No easy thing assuredly; and to some minds this attitude will express a facile optimism. Approve it or reject it, however, as we may, ’tis a philosophy that can claim many and diverse adherents, for it is no dusty formula of academic thought, but a message of the sunshine and the winds. Talk of suffering and death to the Vagabond, and he will reply as did Petulengro, “Life is sweet, brother.” Not that he ignores other matters, but it is sufficient for him that “life is sweet.” And after all he speaks as to what he has known.

V
ROBERT LOUIS STEVENSON

“Choice word and measured phrase above the reach
Of ordinary man.”

Wordsworth (Revolution and Independence).

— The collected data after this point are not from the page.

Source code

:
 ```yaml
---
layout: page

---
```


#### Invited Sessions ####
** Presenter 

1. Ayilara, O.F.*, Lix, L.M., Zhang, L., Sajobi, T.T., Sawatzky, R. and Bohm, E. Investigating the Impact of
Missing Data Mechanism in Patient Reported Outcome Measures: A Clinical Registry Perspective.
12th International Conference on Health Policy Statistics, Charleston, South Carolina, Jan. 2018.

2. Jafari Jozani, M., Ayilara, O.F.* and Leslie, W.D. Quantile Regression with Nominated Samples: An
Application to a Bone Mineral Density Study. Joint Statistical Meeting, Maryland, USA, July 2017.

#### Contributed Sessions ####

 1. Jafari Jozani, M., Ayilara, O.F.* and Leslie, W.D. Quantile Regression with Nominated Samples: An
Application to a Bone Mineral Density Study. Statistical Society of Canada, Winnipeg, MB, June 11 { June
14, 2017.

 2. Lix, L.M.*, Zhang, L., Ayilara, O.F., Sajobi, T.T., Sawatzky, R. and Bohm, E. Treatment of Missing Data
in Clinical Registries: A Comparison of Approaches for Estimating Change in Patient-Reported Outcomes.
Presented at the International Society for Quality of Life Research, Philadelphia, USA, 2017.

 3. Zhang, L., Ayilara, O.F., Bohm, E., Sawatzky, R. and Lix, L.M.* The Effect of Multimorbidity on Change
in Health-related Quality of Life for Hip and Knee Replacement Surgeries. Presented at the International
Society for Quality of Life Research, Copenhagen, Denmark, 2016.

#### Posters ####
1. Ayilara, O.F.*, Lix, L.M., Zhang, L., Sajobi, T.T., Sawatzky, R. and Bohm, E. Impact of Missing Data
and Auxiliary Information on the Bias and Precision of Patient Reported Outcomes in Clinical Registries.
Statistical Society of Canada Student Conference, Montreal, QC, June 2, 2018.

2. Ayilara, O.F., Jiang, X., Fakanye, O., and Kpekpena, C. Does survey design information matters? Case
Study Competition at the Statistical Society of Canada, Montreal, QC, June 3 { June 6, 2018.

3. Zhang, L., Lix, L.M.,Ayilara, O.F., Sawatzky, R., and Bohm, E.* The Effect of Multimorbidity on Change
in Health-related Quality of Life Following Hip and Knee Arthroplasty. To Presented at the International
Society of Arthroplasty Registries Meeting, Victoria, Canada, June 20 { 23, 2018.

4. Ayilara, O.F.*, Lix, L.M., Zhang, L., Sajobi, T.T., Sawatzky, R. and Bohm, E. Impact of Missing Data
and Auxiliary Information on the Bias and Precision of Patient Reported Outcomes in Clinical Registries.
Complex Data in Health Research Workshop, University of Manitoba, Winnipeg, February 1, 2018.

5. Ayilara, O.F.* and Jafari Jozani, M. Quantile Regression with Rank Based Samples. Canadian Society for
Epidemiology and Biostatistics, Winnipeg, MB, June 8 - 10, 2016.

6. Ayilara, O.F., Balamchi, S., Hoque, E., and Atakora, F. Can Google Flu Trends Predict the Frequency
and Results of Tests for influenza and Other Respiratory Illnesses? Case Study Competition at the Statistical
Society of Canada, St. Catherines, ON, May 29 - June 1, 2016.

“Variety’s the very spice of life
That gives it all its flavour.”

Cowper.

. . . “In his face,
There shines a brilliant and romantic grace,
A spirit intense and rare, with trace on trace
Of passion and impudence and energy.
Valiant in velvet, light in ragged luck,
Most vain, most generous, sternly critical,
Buffoon and poet, lover and sensualist:
A deal of Ariel, just a streak of Puck,
Much Antony, of Hamlet most of all,
And something of the Shorter Catechist.

W. E. Henley.

I

Romance! At times it passes athwart our vision, yet no sooner seen than gone; at times it sounds in our ears, only to tremble into silence ere we realize it; at times it touches our lips, and is felt in the blood, but our outstretched arms gather naught but the vacant air. The scent of a flower, the splendour of a sunrise, the glimmer of a star, and it wakens into being. Sometimes when standing in familiar places, speaking on matters of every day, suddenly, unexpectedly, it manifests its presence. A turn of the head, a look in the eye, an inflection of the voice, and this strange, indefinable thing stirs within us. Or, it may be, we are alone,

traversing some dusty highway of thought, when in a flash some long-forgotten memory starts at our very feet, and we realize that Romance is alive.

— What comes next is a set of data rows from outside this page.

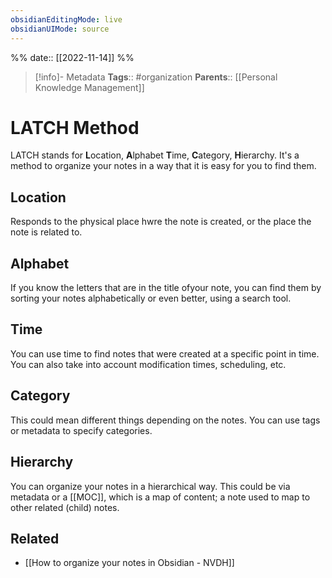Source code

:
 ```yaml
---
obsidianEditingMode: live
obsidianUIMode: source
---
```

%%
date:: [[2022-11-14]]
%%

> [!info]- Metadata
> **Tags**:: #organization 
> **Parents**:: [[Personal Knowledge Management]]

# LATCH Method

LATCH stands for **L**ocation, **A**lphabet **T**ime, **C**ategory, **H**ierarchy. It's a method to organize your notes in a way that it is easy for you to find them.

## Location

Responds to the physical place hwre the note is created, or the place the note is related to.

## Alphabet

If you know the letters that are in the title ofyour note, you can find them by sorting your notes alphabetically or even better, using a search tool.

## Time

You can use time to find notes that were created at a specific point in time. You can also take into account modification times, scheduling, etc.

## Category

This could mean different things depending on the notes. You can use tags or metadata to specify categories. 

## Hierarchy

You can organize your notes in a hierarchical way. This could be via metadata or a [[MOC]], which is a map of content; a note used to map to other related (child) notes.

## Related

- [[How to organize your notes in Obsidian - NVDH]]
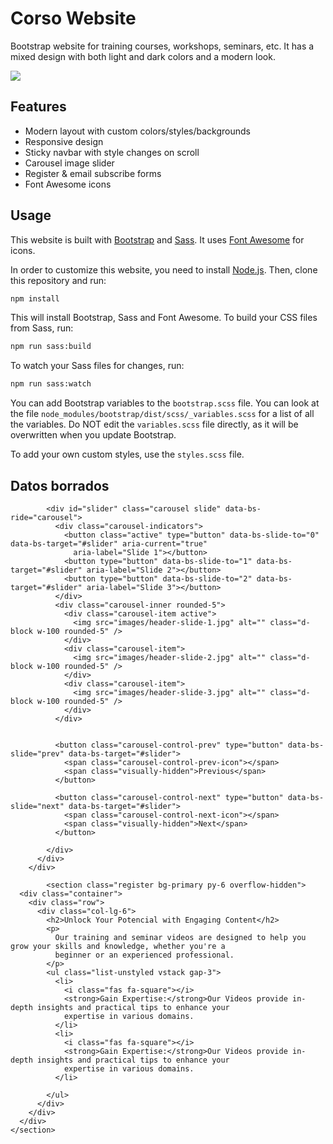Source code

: # Corso Website

Bootstrap website for training courses, workshops, seminars, etc. It has a mixed design with both light and dark colors and a modern look.

<img src="./images/screen.png" />

## Features

- Modern layout with custom colors/styles/backgrounds
- Responsive design
- Sticky navbar with style changes on scroll
- Carousel image slider
- Register & email subscribe forms
- Font Awesome icons

## Usage

This website is built with [Bootstrap](https://getbootstrap.com/) and [Sass](https://sass-lang.com/). It uses [Font Awesome](https://fontawesome.com/) for icons.

In order to customize this website, you need to install [Node.js](https://nodejs.org/en/). Then, clone this repository and run:

```bash
npm install
```

This will install Bootstrap, Sass and Font Awesome. To build your CSS files from Sass, run:

```bash
npm run sass:build
```

To watch your Sass files for changes, run:

```bash
npm run sass:watch
```

You can add Bootstrap variables to the `bootstrap.scss` file. You can look at the file `node_modules/bootstrap/dist/scss/_variables.scss` for a list of all the variables. Do NOT edit the `variables.scss` file directly, as it will be overwritten when you update Bootstrap.

To add your own custom styles, use the `styles.scss` file.

## Datos borrados

<div class="row">
          <div class="col-12">
            
            <div id="slider" class="carousel slide" data-bs-ride="carousel">
              <div class="carousel-indicators">
                <button class="active" type="button" data-bs-slide-to="0" data-bs-target="#slider" aria-current="true"
                  aria-label="Slide 1"></button>
                <button type="button" data-bs-slide-to="1" data-bs-target="#slider" aria-label="Slide 2"></button>
                <button type="button" data-bs-slide-to="2" data-bs-target="#slider" aria-label="Slide 3"></button>
              </div>
              <div class="carousel-inner rounded-5">
                <div class="carousel-item active">
                  <img src="images/header-slide-1.jpg" alt="" class="d-block w-100 rounded-5" />
                </div>
                <div class="carousel-item">
                  <img src="images/header-slide-2.jpg" alt="" class="d-block w-100 rounded-5" />
                </div>
                <div class="carousel-item">
                  <img src="images/header-slide-3.jpg" alt="" class="d-block w-100 rounded-5" />
                </div>
              </div>
              
  
              <button class="carousel-control-prev" type="button" data-bs-slide="prev" data-bs-target="#slider">
                <span class="carousel-control-prev-icon"></span>
                <span class="visually-hidden">Previous</span>
              </button>
  
              <button class="carousel-control-next" type="button" data-bs-slide="next" data-bs-target="#slider">
                <span class="carousel-control-next-icon"></span>
                <span class="visually-hidden">Next</span>
              </button>

            </div>
          </div>
        </div>

            <section class="register bg-primary py-6 overflow-hidden">
      <div class="container">
        <div class="row">
          <div class="col-lg-6">
            <h2>Unlock Your Potencial with Engaging Content</h2>
            <p>
              Our training and seminar videos are designed to help you grow your skills and knowledge, whether you're a
              beginner or an experienced professional.
            </p>
            <ul class="list-unstyled vstack gap-3">
              <li>
                <i class="fas fa-square"></i>
                <strong>Gain Expertise:</strong>Our Videos provide in-depth insights and practical tips to enhance your
                expertise in various domains.
              </li>
              <li>
                <i class="fas fa-square"></i>
                <strong>Gain Expertise:</strong>Our Videos provide in-depth insights and practical tips to enhance your
                expertise in various domains.
              </li>

            </ul>
          </div>
        </div>
      </div>
    </section>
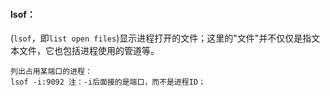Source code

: #### lsof：

(`lsof`，即`list open files`)显示进程打开的文件；这里的"文件"并不仅仅是指文本文件，它也包括进程使用的管道等。

```
列出占用某端口的进程：
lsof -i:9092 注：-i后面接的是端口，而不是进程ID；
```



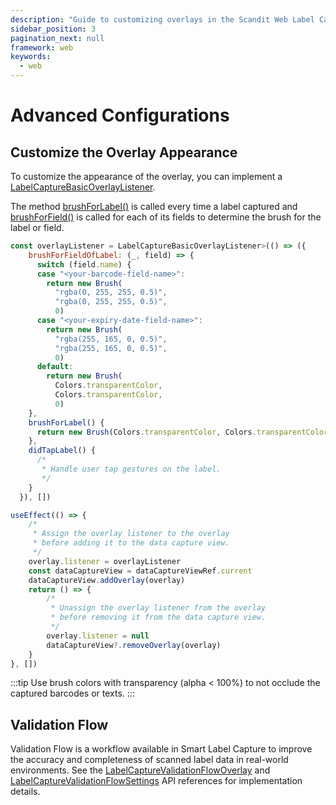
 ```yaml
---
description: "Guide to customizing overlays in the Scandit Web Label Capture SDK."
sidebar_position: 3
pagination_next: null
framework: web
keywords:
  - web
---
```


# Advanced Configurations

## Customize the Overlay Appearance

To customize the appearance of the overlay, you can implement a [LabelCaptureBasicOverlayListener](https://docs.scandit.com/data-capture-sdk/web/label-capture/api/ui/label-capture-basic-overlay-listener.html#interface-scandit.datacapture.label.ui.ILabelCaptureBasicOverlayListener).

The method [brushForLabel()](https://docs.scandit.com/data-capture-sdk/web/label-capture/api/ui/label-capture-basic-overlay-listener.html#method-scandit.datacapture.label.ui.ILabelCaptureBasicOverlayListener.BrushForLabel) is called every time a label captured and [brushForField()](https://docs.scandit.com/data-capture-sdk/web/label-capture/api/ui/label-capture-basic-overlay-listener.html#method-scandit.datacapture.label.ui.ILabelCaptureBasicOverlayListener.BrushForField) is called for each of its fields to determine the brush for the label or field.

```js
const overlayListener = LabelCaptureBasicOverlayListener>(() => ({
    brushForFieldOfLabel: (_, field) => {
      switch (field.name) {
      case "<your-barcode-field-name>":
        return new Brush(
          "rgba(0, 255, 255, 0.5)",
          "rgba(0, 255, 255, 0.5)",
          0)
      case "<your-expiry-date-field-name>":
        return new Brush(
          "rgba(255, 165, 0, 0.5)",
          "rgba(255, 165, 0, 0.5)",
          0)
      default:
        return new Brush(
          Colors.transparentColor,
          Colors.transparentColor,
          0)
    },
    brushForLabel() {
      return new Brush(Colors.transparentColor, Colors.transparentColor, 0)
    },
    didTapLabel() {
      /*
       * Handle user tap gestures on the label.
       */
    }
  }), [])

useEffect(() => {
    /*
     * Assign the overlay listener to the overlay
     * before adding it to the data capture view.
     */
    overlay.listener = overlayListener
    const dataCaptureView = dataCaptureViewRef.current
    dataCaptureView.addOverlay(overlay)
    return () => {
        /*
         * Unassign the overlay listener from the overlay
         * before removing it from the data capture view.
         */
        overlay.listener = null
        dataCaptureView?.removeOverlay(overlay)
    }
}, [])
```

:::tip
Use brush colors with transparency (alpha < 100%) to not occlude the captured barcodes or texts.
:::

## Validation Flow

Validation Flow is a workflow available in Smart Label Capture to improve the accuracy and completeness of scanned label data in real-world environments. See the [LabelCaptureValidationFlowOverlay](https://docs.scandit.com/data-capture-sdk/web/label-capture/api/ui/label-capture-validation-flow-overlay.html) and [LabelCaptureValidationFlowSettings](https://docs.scandit.com/data-capture-sdk/web/label-capture/api/ui/label-capture-validation-flow-settings.html) API references for implementation details.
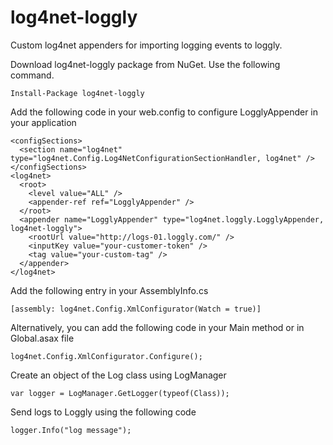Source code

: log4net-loggly
==============

Custom log4net appenders for importing logging events to loggly.

Download log4net-loggly package from NuGet. Use the following command.

    Install-Package log4net-loggly

Add the following code in your web.config to configure LogglyAppender in your application

    <configSections>
      <section name="log4net" type="log4net.Config.Log4NetConfigurationSectionHandler, log4net" />
    </configSections>
    <log4net>
      <root>
        <level value="ALL" />
        <appender-ref ref="LogglyAppender" />
      </root>
      <appender name="LogglyAppender" type="log4net.loggly.LogglyAppender, log4net-loggly">
        <rootUrl value="http://logs-01.loggly.com/" />
        <inputKey value="your-customer-token" />
		<tag value="your-custom-tag" />
      </appender>
    </log4net>
    
Add the following entry in your AssemblyInfo.cs
```
[assembly: log4net.Config.XmlConfigurator(Watch = true)]
```

Alternatively, you can add the following code in your Main method or in Global.asax file

```
log4net.Config.XmlConfigurator.Configure();
```

Create an object of the Log class using LogManager

    var logger = LogManager.GetLogger(typeof(Class));
    
Send logs to Loggly using the following code
  
    logger.Info("log message");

I would fain deem Romance a twin—a brother and sister. The one fair and radiant with the sunlight, strong and clean-fibred, warm of blood and joyous of spirit; a creature of laughter and delight. I would fancy him regarding the world with clear, shining eyes, faintly parted lips, a buoyant expectancy in every line of his tense figure. Ready for anything and everything; the world opening up before him like a white, alluring road; tasting curiously every adventure, as a man plucks fruit by the wayside, knowing no horizon to his outlook, no end to his journey, no limit to his enterprise.

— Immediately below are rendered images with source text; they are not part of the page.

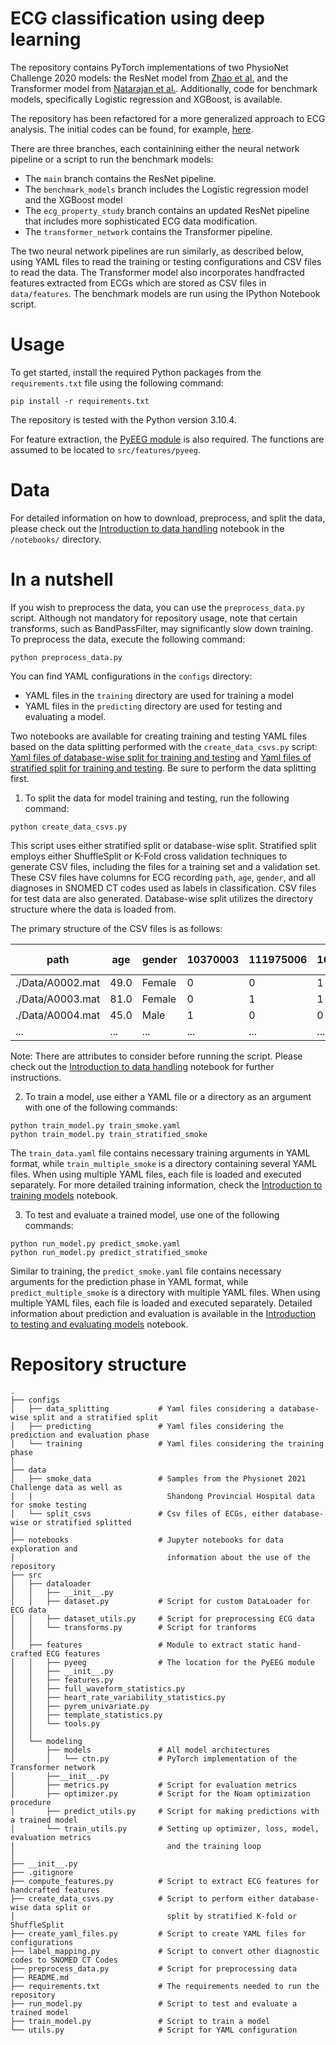 # ECG classification using deep learning 

The repository contains PyTorch implementations of two PhysioNet Challenge 2020 models: the ResNet model from [Zhao et al.](https://moody-challenge.physionet.org/2020/papers/112.pdf) and the Transformer model from [Natarajan et al.](https://www.cinc.org/archives/2020/pdf/CinC2020-107.pdf). Additionally, code for benchmark models, specifically Logistic regression and XGBoost, is available. 

The repository has been refactored for a more generalized approach to ECG analysis. The initial codes can be found, for example, [here](https://moody-challenge.physionet.org/2020/results/).

There are three branches, each containining either the neural network pipeline or a script to run the benchmark models:
- The `main` branch contains the ResNet pipeline.
- The `benchmark_models` branch includes the Logistic regression model and the XGBoost model 
- The `ecg_property_study` branch contains an updated ResNet pipeline that includes more sophisticated ECG data modification.
- The `transformer_network` contains the Transformer pipeline.

The two neural network pipelines are run similarly, as described below, using YAML files to read the training or testing configurations and CSV files to read the data. The Transformer model also incorporates handfracted features extracted from ECGs which are stored as CSV files in `data/features`. The benchmark models are run using the IPython Notebook script.

# Usage

To get started, install the required Python packages from the `requirements.txt` file using the following command:

```
pip install -r requirements.txt
```

The repository is tested with the Python version 3.10.4.

For feature extraction, the [PyEEG module](https://github.com/forrestbao/pyeeg/tree/master) is also required. The functions are assumed to be located to `src/features/pyeeg`. 

# Data

For detailed information on how to download, preprocess, and split the data, please check out the [Introduction to data handling](/notebooks/1_introduction_data_handling.ipynb) notebook in the `/notebooks/` directory.


# In a nutshell

If you wish to preprocess the data, you can use the `preprocess_data.py` script. Although not mandatory for repository usage, note that certain transforms, such as BandPassFilter, may significantly slow down training. To preprocess the data, execute the following command:

```
python preprocess_data.py
```

You can find YAML configurations in the `configs` directory:

* YAML files in the `training` directory are used for training a model
* YAML files in the `predicting` directory are used for testing and evaluating a model.

Two notebooks are available for creating training and testing YAML files based on the data splitting performed with the `create_data_csvs.py` script: [Yaml files of database-wise split for training and testing](/notebooks/2_physionet_DBwise_yaml_files.ipynb) and [Yaml files of stratified split for training and testing](/notebooks/2_physionet_stratified_yaml_files.ipynb). Be sure to perform the data splitting first.

1) To split the data for model training and testing, run the following command:

```
python create_data_csvs.py
```

This script uses either stratified split or database-wise split. Stratified split employs either ShuffleSplit or K-Fold cross validation techniques to generate CSV files, including the files for a training set and a validation set. These CSV files have columns for ECG recording `path`, `age`, `gender`, and all diagnoses in SNOMED CT codes used as labels in classification. CSV files for test data are also generated. Database-wise split utilizes the directory structure where the data is loaded from.

The primary structure of the CSV files is as follows:


| path  | age  | gender  | 10370003  | 111975006 | 164890007 | *other diagnoses...* |
| ------------- |-------------|-------------| ------------- |-------------|-------------|-------------|
| ./Data/A0002.mat | 49.0 | Female | 0 | 0 | 1 | ... |
| ./Data/A0003.mat | 81.0 | Female | 0 | 1 | 1 | ... |
| ./Data/A0004.mat | 45.0 |  Male  | 1 | 0 | 0 | ... |
| ... | ... |  ...  | ... | ... | ... | ... |


Note: There are attributes to consider before running the script. Please check out the [Introduction to data handling](/notebooks/1_introduction_data_handling.ipynb) notebook for further instructions.

2) To train a model, use either a YAML file or a directory as an argument with one of the following commands:

```
python train_model.py train_smoke.yaml
python train_model.py train_stratified_smoke
```

The `train_data.yaml` file contains necessary training arguments in YAML format, while `train_multiple_smoke` is a directory containing several YAML files. When using multiple YAML files, each file is loaded and executed separately. For more detailed training information, check the [Introduction to training models](/notebooks/3_introduction_training.ipynb) notebook.

3) To test and evaluate a trained model, use one of the following commands:

```
python run_model.py predict_smoke.yaml
python run_model.py predict_stratified_smoke
```

 Similar to training, the `predict_smoke.yaml` file contains necessary arguments for the prediction phase in YAML format, while `predict_multiple_smoke` is a directory with multiple YAML files. When using multiple YAML files, each file is loaded and executed separately. Detailed information about prediction and evaluation is available in the [Introduction to testing and evaluating models](/notebooks/4_introduction_testing_evaluation.ipynb) notebook.


# Repository structure

```
.
├── configs                      
│   ├── data_splitting           # Yaml files considering a database-wise split and a stratified split   
│   ├── predicting               # Yaml files considering the prediction and evaluation phase
│   └── training                 # Yaml files considering the training phase
│   
├── data
│   ├── smoke_data               # Samples from the Physionet 2021 Challenge data as well as
|   |                              Shandong Provincial Hospital data for smoke testing
│   └── split_csvs               # Csv files of ECGs, either database-wise or stratified splitted
│
├── notebooks                    # Jupyter notebooks for data exploration and 
│                                  information about the use of the repository
├── src        
│   ├── dataloader 
│   │   ├── __init__.py
│   │   ├── dataset.py           # Script for custom DataLoader for ECG data
│   │   ├── dataset_utils.py     # Script for preprocessing ECG data
│   │   └── transforms.py        # Script for tranforms
│   │
│   ├── features                 # Module to extract static hand-crafted ECG features
│   │   ├── pyeeg                # The location for the PyEEG module
│   │   ├── __init__.py
│   │   ├── features.py           
│   │   ├── full_waveform_statistics.py 
│   │   ├── heart_rate_variability_statistics.py
│   │   ├── pyrem_univariate.py
│   │   ├── template_statistics.py
│   │   └── tools.py        
│   │
│   └── modeling 
│       ├── models               # All model architectures
│       │   └── ctn.py           # PyTorch implementation of the Transformer network
│       ├──__init__.py
│       ├── metrics.py           # Script for evaluation metrics
│       ├── optimizer.py         # Script for the Noam optimization procedure
│       ├── predict_utils.py     # Script for making predictions with a trained model
│       └── train_utils.py       # Setting up optimizer, loss, model, evaluation metrics
│                                  and the training loop
│
├── __init__.py
├── .gitignore
├── compute_features.py          # Script to extract ECG features for handcrafted features
├── create_data_csvs.py          # Script to perform either database-wise data split or
│                                  split by stratified K-fold or ShuffleSplit
├── create_yaml_files.py         # Script to create YAML files for configurations
├── label_mapping.py             # Script to convert other diagnostic codes to SNOMED CT Codes
├── preprocess_data.py           # Script for preprocessing data
├── README.md
├── requirements.txt             # The requirements needed to run the repository
├── run_model.py                 # Script to test and evaluate a trained model
├── train_model.py               # Script to train a model
└── utils.py                     # Script for YAML configuration

```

As such I see one of the twins. And the other? Dark and wonderful; the fragrance of poesy about her hair, the magic of mystery in her unfathomable eyes. Sweet is her voice and her countenance is comely. A creature of moonlight and starshine. She follows in the wake of her brother; but his ways are not her ways. Away, out of sound of his mellow laughter, she is the spirit that haunts lonely places. There is no price by which you may win her, no entreaty to which she will respond. Compel her you cannot, woo her you may not. Yet, uninvited, unbidden, she will steal into the garret, gaunt in its lonesome ugliness, and bend over the wasted form of some poor literary hack, until his dreams reflect the beauty of her presence.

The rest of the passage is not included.